Is God light, holy and just?
When Scripture calls God, or individual Persons of the Godhead, "holy" (as it often does: Lev. 11: 44, 45; Josh. 24:19; 1 Sam. 2:2; Ps. 99:9; Is. 1 :4; 6:3; 41 :14, 16, 20; 57:15; Ezek. 39:7; Amos 4:2; John 17: 11; Acts 5:3, 4, 32; Rev. 15:4), the word signifies everything about God that sets Him apart from us and makes Him an object of awe, adoration, and dread to us.
It covers all aspects of His transcendent greatness and moral perfection, and is characteristic of all His attributes, pointing to the "Godness" of God at every point.
The core of this truth, however, is God's purity that cannot tolerate any form of sin (Hab. 1: 13) and calls sinners to constant self-abasement in His presence (Is. 6:5).
Justice, which means doing in all circumstances things that are right, is one expression of God's holiness. God displays His justice as Lawgiver and Judge, and also as Promise keeper and Pardoner of sin. His moral law, requiring behavior that matches His own, is "holy and righteous and good" (Rom. 7:12).

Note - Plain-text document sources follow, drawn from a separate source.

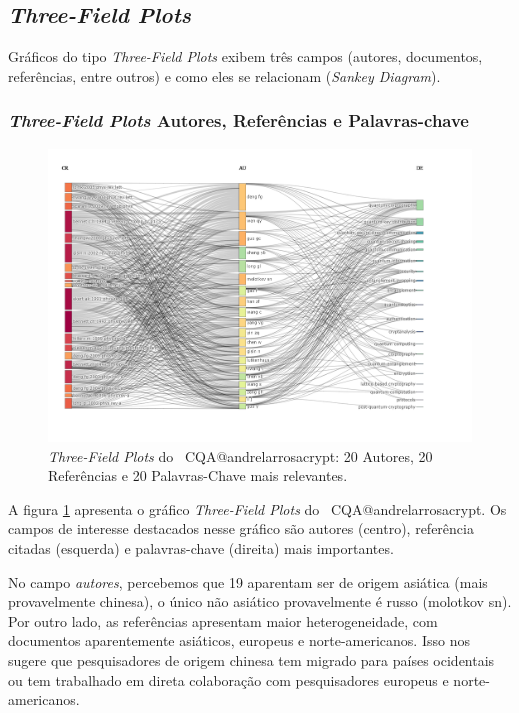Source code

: \subsection{\textit{Three-Field Plots}}

Gráficos do tipo \textit{Three-Field Plots} exibem três campos (autores, documentos, referências, entre outros) e como eles se relacionam (\textit{Sankey Diagram}).

\subsubsection{\textit{Three-Field Plots} Autores, Referências e Palavras-chave}

\begin{figure}
    \centering
    \includegraphics[angle=0,width=1\textwidth]{experiments/andrelarrosacrypt/AnaliseBibliometrica/CriptografiaQuantica/imagens/CQA@andrelarrosacrypt_Aut_Ref_Key.png}
    \caption{\textit{Three-Field Plots} do \dataset\ CQA@andrelarrosacrypt: 20 Autores, 20 Referências e 20 Palavras-Chave mais relevantes.}
    \label{CQA@andrelarrosacrypt_Aut_Ref_Key}
\end{figure}

A figura \ref{CQA@andrelarrosacrypt_Aut_Ref_Key} apresenta o gráfico \textit{Three-Field Plots} do  \dataset\ CQA@andrelarrosacrypt. Os campos de interesse destacados nesse gráfico são autores (centro), referência citadas (esquerda) e palavras-chave (direita) mais importantes.

No campo \textit{autores}, percebemos que 19 aparentam ser de origem asiática (mais provavelmente chinesa), o único não asiático provavelmente é russo (molotkov sn). Por outro lado, as referências apresentam maior heterogeneidade, com documentos aparentemente asiáticos, europeus e norte-americanos. Isso nos sugere que pesquisadores de origem chinesa tem migrado para países ocidentais ou tem trabalhado em direta colaboração com pesquisadores europeus e norte-americanos.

He judges justly, according to the actual desert (Gen. 18:25; Ps. 7: 11, 96:13; Acts 17:31 ). His wrath, His active judicial hostility to sin, is wholly justified in its manifestations (Rom. 2:5-16), and His particular judgments (retributive punishments) are glorious and praiseworthy (Rev. 16:5, 7; 19:1-4). Whenever God fulfills His covenant commitment by acting to save His people, it is an act of His righteousness, or justice (Is. 51: 5, 6; 56: 1; 63:1; 1 John 1: 9). When God justifies sinners through faith in Christ, He does so on the basis of justice done-the punishment of our sins in the Person of Christ our substitute.
The form taken by His justifying mercy shows Him to be utterly and totally just (Rom. 3:25, 26), and our justification itself is shown to be judicially justified. When John says that God is "light," with no darkness in Him at all, the imagery affirms God's holy purity, which makes fellowship between Him and the willfully unholy impossible, and requires that the pursuit of holiness and righteousness of life be a central concern for Christian people (1 John 1: 5-2: 1; 2 Cor. 6: 14-7: 1; Heb. 12: 10-17).
The summons to believers, regenerate and forgiven as they are, to practice a holiness that will match God's own, and so please Him, is constant in the New Testament, as indeed it was in the Old (Deut. 30:1-10; Eph. 4:17-5:14; 1 Pet. 1: 13-22).